- Task instructions
From the entries below, copy every line that has the word "Translation".

- Supplied material

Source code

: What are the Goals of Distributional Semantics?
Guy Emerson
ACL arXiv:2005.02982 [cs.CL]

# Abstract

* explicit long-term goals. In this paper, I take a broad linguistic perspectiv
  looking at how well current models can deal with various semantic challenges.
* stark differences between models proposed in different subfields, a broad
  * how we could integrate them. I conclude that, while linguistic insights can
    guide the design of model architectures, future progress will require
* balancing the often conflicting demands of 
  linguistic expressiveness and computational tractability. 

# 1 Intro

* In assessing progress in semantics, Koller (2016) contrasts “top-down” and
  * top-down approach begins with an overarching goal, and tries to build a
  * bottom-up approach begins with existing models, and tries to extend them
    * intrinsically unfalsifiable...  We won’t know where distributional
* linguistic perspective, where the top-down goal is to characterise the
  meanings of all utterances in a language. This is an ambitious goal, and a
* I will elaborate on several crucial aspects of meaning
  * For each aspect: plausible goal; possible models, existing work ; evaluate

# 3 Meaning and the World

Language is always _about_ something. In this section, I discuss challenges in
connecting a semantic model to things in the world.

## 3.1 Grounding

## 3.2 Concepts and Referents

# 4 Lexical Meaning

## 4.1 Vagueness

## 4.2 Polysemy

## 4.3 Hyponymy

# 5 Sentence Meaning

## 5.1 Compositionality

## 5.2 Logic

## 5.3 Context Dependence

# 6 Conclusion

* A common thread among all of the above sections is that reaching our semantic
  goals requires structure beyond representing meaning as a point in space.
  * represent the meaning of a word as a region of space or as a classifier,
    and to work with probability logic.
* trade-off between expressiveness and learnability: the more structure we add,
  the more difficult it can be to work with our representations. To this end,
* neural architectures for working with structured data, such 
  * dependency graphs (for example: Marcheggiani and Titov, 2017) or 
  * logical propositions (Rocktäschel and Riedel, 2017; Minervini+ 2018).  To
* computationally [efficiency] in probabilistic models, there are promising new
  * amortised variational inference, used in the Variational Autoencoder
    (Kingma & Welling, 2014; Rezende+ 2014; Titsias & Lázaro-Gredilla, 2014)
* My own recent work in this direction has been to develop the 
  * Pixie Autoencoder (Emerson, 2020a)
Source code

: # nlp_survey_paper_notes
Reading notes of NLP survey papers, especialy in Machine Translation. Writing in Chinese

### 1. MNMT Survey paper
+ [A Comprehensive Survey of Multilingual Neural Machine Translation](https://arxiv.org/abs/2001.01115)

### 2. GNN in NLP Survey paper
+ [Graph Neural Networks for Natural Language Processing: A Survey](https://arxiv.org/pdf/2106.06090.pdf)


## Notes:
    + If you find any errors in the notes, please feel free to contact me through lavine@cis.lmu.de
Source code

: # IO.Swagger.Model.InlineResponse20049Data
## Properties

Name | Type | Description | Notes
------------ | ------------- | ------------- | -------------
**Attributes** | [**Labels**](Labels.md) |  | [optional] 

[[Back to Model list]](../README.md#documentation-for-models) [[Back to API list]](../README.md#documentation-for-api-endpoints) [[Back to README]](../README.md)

- Solution to this task
Reading notes of NLP survey papers, especialy in Machine Translation. Writing in Chinese
+ [A Comprehensive Survey of Multilingual Neural Machine Translation](https://arxiv.org/abs/2001.01115)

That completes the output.